I'd been wondering about that! Back in February I looked up the number of flu deaths and the first number that came up, from the CDC was 16K. So I'd been confused, since then, at the much higher numbers being given.
I'm given to the theory that most numbers you see thrown about publicly, about anything, are, on some level, bullshit. The bigger the number, the more likely this is to be true.
Such metrics are good for understanding magnitudes and trends, but not a lot more than that.
It reminds me of when Halford did the deep dive into questioning Yellowstone's published statistics on visitors/year. If something flies under the radar as being uncontroversial for years and years, it's subject to drift.

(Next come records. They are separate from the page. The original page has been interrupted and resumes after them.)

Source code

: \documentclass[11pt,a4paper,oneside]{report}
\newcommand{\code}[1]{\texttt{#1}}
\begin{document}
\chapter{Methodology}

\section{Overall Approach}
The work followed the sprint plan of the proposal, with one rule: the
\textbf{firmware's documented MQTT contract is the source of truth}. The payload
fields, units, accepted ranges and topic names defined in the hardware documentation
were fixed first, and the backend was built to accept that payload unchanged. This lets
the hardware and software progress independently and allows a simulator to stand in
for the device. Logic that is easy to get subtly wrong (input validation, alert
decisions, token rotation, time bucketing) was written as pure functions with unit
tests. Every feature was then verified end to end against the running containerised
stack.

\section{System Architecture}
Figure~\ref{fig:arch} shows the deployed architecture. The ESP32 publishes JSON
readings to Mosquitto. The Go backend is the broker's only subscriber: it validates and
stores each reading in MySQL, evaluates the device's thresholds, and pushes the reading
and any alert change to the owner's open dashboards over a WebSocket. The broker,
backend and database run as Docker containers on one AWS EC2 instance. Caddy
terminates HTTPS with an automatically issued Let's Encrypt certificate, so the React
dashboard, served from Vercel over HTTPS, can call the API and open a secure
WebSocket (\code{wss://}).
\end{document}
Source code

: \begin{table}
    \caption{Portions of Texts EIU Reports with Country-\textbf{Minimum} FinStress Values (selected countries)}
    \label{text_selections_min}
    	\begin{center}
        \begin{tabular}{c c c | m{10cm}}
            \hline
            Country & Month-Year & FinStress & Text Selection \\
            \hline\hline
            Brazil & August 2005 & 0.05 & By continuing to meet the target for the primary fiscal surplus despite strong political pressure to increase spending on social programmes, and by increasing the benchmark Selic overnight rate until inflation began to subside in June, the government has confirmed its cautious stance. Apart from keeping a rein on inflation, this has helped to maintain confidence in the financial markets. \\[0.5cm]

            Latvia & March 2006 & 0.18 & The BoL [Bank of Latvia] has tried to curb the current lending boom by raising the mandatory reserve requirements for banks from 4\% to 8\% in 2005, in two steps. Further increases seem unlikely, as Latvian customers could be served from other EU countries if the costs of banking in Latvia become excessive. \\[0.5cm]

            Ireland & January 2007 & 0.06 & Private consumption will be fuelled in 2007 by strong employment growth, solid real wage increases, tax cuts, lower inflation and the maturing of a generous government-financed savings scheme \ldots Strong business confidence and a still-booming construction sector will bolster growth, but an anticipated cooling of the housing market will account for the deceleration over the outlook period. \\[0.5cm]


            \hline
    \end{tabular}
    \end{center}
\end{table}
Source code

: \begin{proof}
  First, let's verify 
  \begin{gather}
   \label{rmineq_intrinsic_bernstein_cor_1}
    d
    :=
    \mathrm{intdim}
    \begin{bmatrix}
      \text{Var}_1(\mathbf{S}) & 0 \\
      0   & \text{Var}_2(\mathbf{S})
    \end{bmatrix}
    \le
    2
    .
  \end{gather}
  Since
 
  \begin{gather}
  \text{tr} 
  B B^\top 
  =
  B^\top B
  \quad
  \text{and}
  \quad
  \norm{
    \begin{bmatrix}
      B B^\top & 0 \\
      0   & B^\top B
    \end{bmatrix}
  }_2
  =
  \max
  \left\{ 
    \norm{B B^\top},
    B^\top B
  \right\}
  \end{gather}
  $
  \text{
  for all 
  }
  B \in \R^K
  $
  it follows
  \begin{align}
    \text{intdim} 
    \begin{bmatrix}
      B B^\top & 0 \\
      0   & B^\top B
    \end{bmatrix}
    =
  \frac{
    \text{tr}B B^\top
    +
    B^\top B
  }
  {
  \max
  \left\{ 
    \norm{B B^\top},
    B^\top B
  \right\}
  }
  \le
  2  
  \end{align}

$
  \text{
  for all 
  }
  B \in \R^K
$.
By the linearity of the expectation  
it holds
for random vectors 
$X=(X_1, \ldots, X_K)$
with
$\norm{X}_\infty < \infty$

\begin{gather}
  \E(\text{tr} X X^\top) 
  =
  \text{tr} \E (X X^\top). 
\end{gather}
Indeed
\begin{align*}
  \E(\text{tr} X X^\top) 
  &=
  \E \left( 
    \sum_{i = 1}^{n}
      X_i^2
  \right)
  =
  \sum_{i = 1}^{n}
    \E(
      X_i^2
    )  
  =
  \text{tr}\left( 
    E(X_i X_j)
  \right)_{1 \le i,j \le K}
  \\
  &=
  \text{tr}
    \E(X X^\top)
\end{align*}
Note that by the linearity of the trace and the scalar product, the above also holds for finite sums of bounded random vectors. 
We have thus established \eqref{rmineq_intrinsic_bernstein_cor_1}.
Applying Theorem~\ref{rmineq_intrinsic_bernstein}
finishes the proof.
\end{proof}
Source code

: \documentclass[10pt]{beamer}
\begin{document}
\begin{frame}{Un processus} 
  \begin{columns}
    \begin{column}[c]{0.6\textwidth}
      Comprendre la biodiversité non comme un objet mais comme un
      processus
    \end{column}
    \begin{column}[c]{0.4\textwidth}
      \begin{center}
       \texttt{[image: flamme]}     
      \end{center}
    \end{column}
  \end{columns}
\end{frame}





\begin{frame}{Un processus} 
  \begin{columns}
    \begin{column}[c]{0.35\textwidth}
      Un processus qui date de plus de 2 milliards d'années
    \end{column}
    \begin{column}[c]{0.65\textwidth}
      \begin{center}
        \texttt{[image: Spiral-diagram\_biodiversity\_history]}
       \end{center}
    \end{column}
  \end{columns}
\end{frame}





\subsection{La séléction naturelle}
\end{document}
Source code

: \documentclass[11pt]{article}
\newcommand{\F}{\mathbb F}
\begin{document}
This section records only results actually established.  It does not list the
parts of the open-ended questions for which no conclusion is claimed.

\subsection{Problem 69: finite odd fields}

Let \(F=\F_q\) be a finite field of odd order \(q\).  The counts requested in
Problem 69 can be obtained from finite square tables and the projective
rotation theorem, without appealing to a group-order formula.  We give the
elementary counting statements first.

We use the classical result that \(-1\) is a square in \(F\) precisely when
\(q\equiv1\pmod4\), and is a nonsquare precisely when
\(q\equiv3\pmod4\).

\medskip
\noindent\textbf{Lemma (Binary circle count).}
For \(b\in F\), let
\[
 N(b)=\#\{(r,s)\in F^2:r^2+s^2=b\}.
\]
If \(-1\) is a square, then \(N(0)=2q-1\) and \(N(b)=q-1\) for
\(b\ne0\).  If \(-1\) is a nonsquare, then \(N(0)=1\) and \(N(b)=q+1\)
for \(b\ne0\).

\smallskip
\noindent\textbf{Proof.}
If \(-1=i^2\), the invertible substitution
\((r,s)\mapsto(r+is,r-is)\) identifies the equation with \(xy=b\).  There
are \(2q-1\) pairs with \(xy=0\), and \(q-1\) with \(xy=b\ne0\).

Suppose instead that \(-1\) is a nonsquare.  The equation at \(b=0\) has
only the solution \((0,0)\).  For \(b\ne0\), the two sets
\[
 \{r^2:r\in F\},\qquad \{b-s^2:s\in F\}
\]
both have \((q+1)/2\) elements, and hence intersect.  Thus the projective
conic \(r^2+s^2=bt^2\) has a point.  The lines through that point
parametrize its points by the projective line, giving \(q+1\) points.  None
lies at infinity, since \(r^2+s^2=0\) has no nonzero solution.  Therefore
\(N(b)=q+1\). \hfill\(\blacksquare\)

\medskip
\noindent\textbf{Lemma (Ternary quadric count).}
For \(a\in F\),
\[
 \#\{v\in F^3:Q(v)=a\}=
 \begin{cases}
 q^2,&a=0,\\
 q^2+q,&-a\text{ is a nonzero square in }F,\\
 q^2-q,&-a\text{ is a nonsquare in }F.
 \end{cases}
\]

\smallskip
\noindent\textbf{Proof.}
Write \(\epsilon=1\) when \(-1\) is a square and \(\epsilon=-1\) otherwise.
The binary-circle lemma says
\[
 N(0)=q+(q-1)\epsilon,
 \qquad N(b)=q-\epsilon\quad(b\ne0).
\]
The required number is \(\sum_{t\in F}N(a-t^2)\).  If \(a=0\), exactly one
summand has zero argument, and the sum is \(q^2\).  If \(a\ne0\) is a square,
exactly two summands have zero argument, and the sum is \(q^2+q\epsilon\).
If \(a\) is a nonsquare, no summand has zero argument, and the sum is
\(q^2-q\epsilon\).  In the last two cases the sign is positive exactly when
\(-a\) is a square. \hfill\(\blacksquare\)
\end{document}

Oh for God's sake. I've been spending a month as one of 10 people on a sports discussion board arguing with a moron who will NOT give up the argument that the lockdowns are bad because if they were good, surely it is very bad of us that we don't also have economy-destroying quarantines every year to save the tens of thousands of people who die of the flu, and he hopes we will start doing that soon if we don't want to be illogical.
Never did any of us even wonder if there aren't tens of thousands of people who die of the flu. These stats include all pneumonia? AND they are extrapolated from excess deaths?
And he's now moved on to an argument that there is "no evidence" that the lockdowns have had any effect on anything. It's an eerie echo of the eternal denials that baseball strategies have any effect because there is "no evidence" that they have an effect (without ever suggesting what sort of evidence there could possibly be, since there could not be experiments).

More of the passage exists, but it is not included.